-- Directions for this task --
Copy all lines holding the word "right" from the entries.

╭─ Records for this exercise

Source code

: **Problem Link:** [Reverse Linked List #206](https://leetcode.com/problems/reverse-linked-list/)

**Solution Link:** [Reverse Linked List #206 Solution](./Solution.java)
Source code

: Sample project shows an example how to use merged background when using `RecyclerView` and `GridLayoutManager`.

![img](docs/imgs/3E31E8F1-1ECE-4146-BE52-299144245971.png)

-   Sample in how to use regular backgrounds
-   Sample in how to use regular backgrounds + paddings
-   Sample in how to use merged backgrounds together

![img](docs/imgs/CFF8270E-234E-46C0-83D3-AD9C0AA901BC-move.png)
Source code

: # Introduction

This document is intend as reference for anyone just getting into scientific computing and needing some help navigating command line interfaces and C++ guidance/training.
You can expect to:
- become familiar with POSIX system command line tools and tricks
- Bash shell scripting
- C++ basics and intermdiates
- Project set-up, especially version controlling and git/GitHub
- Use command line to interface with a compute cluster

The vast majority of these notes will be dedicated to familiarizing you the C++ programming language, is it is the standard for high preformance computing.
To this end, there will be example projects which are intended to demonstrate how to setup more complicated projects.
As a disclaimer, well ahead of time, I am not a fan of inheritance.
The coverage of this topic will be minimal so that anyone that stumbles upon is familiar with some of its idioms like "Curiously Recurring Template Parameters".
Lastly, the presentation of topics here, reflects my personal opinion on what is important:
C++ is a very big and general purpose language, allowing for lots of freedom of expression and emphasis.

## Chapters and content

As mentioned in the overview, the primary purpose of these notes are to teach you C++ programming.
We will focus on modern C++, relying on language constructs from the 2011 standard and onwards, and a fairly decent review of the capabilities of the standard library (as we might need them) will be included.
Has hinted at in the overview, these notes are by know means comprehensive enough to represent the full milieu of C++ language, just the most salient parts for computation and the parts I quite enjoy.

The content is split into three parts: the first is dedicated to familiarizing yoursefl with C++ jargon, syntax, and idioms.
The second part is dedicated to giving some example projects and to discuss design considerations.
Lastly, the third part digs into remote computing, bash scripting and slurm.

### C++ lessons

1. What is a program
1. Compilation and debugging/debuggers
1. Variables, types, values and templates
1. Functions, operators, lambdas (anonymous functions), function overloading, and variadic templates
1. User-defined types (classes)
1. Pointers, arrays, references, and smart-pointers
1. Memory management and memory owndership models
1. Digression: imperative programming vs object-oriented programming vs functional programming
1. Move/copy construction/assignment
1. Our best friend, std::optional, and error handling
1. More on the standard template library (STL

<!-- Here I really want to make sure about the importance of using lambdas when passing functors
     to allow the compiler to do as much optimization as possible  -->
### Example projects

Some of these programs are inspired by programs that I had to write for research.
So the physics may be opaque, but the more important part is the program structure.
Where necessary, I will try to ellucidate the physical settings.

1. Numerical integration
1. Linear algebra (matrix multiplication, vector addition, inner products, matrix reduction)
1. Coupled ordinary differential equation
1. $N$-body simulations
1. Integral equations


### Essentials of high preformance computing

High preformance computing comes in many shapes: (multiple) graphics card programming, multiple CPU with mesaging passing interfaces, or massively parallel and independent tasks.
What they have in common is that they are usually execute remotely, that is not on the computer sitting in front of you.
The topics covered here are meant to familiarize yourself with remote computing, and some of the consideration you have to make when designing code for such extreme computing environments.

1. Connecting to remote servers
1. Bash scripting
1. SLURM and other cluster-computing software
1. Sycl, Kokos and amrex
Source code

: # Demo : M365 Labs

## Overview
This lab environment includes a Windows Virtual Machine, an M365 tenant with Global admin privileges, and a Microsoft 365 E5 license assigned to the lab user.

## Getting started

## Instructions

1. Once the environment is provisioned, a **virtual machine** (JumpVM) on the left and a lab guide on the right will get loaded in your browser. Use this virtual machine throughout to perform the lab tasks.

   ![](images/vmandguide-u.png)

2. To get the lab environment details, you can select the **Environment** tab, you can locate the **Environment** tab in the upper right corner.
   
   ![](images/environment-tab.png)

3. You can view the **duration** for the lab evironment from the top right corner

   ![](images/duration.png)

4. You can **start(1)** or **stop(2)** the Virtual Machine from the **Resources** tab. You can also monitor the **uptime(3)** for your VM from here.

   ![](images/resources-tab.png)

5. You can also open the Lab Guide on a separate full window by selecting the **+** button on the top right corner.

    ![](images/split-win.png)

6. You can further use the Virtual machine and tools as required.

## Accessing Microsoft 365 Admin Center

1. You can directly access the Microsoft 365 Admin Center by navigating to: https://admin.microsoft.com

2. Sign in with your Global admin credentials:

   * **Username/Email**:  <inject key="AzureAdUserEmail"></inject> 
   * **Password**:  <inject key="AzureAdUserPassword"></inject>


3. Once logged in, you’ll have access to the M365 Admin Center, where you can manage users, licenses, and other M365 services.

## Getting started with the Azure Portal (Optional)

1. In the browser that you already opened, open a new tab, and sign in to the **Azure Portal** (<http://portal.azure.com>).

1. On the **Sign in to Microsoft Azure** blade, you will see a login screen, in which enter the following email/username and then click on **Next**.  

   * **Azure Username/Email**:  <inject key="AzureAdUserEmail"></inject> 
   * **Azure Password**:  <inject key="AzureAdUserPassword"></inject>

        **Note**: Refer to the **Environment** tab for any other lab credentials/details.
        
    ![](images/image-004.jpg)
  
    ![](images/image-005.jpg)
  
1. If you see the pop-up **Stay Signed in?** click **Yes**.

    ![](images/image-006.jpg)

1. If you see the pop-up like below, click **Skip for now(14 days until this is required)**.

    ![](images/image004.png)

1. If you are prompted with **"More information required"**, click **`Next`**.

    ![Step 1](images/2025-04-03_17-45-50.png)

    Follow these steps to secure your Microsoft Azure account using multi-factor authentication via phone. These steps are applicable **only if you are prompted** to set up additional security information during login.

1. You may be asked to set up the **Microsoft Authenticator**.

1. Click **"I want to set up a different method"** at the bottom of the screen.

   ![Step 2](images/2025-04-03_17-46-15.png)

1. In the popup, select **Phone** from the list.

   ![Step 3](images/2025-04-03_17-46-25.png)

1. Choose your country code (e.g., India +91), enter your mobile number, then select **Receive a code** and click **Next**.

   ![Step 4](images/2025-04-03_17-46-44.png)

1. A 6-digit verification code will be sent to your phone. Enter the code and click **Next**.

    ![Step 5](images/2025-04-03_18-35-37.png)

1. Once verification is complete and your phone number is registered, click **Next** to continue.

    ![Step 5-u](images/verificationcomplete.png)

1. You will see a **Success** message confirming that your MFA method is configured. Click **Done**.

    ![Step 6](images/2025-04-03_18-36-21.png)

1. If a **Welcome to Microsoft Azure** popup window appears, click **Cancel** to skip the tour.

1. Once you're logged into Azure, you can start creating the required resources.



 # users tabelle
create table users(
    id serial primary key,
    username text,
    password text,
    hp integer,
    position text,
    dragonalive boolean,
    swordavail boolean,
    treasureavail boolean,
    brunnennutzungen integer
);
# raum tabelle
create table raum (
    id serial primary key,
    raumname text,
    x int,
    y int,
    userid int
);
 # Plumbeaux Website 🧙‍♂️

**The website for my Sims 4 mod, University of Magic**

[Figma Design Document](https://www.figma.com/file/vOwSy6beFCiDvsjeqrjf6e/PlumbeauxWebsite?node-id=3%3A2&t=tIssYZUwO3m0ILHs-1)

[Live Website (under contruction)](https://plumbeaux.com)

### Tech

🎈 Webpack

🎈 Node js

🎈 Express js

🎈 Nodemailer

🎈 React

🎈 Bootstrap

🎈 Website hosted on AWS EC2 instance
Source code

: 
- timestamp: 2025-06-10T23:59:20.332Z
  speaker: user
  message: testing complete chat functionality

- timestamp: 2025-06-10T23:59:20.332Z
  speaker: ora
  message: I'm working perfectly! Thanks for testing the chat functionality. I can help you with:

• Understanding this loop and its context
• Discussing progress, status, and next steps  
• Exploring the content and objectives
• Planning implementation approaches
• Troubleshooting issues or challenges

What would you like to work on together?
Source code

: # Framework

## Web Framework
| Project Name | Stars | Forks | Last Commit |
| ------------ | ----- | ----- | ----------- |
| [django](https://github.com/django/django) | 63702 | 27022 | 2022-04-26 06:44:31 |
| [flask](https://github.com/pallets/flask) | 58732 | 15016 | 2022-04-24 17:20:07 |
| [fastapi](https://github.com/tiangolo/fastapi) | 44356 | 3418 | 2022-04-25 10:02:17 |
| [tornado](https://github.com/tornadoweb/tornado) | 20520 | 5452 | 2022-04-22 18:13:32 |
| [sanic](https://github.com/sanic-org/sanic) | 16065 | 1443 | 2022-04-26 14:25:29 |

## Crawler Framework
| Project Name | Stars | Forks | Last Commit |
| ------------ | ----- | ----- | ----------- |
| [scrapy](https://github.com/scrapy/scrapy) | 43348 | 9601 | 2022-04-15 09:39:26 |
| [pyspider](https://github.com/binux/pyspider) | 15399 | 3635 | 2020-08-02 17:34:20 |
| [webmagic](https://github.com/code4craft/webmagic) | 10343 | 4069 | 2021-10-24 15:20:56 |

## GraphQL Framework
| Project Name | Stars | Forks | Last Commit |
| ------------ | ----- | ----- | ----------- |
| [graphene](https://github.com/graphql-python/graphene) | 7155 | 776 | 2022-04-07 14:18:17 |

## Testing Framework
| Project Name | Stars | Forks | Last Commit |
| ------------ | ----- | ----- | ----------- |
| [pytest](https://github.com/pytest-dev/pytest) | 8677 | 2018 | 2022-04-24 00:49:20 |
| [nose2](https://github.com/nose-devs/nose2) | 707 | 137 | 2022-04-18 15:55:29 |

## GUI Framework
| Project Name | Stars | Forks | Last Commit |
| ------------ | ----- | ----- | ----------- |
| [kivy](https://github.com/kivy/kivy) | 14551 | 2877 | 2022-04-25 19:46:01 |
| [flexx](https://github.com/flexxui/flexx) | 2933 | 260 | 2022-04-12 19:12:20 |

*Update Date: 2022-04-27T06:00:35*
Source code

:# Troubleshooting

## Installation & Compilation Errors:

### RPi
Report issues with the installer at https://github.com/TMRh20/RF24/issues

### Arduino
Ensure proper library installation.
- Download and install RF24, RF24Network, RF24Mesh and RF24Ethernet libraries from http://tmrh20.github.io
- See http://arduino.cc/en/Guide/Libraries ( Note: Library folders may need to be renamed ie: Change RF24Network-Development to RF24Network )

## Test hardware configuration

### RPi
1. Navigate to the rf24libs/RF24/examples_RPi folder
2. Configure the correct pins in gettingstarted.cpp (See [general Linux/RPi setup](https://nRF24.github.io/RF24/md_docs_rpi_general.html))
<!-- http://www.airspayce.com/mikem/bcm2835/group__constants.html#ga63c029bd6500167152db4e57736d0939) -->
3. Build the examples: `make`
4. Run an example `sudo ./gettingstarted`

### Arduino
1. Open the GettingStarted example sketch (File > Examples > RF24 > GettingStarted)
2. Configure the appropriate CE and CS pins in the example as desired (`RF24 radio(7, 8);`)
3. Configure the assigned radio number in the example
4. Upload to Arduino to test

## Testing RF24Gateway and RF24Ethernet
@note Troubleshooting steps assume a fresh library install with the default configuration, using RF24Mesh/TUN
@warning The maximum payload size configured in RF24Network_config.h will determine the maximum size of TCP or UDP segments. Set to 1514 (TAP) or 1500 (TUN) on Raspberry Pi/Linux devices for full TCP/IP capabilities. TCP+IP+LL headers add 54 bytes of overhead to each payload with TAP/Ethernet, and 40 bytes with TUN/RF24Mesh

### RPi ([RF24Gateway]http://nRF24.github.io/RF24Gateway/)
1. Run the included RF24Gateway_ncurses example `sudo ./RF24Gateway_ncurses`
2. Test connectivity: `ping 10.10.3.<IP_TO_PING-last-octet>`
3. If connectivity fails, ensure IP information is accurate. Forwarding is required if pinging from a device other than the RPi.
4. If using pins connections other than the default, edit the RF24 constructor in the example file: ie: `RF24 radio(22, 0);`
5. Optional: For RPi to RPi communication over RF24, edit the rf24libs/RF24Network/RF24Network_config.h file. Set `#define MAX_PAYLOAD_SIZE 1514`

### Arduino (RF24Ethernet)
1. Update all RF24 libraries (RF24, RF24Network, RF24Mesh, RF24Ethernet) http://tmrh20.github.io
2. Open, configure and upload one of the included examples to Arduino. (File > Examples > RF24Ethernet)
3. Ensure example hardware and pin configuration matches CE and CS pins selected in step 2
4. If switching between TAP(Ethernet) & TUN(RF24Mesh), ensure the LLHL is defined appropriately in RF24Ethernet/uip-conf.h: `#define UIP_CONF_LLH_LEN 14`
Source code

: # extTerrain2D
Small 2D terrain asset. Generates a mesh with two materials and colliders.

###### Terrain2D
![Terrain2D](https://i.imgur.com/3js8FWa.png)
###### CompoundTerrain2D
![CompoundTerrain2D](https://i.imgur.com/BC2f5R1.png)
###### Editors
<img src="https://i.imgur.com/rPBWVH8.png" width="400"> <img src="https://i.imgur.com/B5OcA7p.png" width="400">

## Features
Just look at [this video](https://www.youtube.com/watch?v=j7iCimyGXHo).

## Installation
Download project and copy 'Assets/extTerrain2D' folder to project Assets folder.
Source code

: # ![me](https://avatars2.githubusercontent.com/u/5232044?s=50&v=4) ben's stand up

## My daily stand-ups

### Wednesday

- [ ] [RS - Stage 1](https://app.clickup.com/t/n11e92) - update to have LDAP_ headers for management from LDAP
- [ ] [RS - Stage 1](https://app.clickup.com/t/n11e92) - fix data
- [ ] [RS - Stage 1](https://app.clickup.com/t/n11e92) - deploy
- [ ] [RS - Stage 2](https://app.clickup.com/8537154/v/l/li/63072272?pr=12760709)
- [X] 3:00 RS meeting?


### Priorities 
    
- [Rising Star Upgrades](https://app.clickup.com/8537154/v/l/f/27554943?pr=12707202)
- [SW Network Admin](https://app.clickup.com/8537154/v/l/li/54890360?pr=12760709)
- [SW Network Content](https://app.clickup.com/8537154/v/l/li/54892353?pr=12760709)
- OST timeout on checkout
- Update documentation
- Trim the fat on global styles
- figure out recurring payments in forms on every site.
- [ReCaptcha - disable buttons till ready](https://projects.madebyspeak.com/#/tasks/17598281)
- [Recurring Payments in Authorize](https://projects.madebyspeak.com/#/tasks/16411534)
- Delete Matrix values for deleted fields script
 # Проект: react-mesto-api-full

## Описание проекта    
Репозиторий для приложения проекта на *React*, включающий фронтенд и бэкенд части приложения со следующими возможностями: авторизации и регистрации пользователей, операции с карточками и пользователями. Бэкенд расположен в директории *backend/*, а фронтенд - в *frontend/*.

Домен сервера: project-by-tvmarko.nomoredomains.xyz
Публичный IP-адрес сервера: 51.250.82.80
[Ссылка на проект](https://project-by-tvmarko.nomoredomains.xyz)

╰─

-- Exercise solution --
1. Once the environment is provisioned, a **virtual machine** (JumpVM) on the left and a lab guide on the right will get loaded in your browser. Use this virtual machine throughout to perform the lab tasks.
2. To get the lab environment details, you can select the **Environment** tab, you can locate the **Environment** tab in the upper right corner.
3. You can view the **duration** for the lab evironment from the top right corner
5. You can also open the Lab Guide on a separate full window by selecting the **+** button on the top right corner.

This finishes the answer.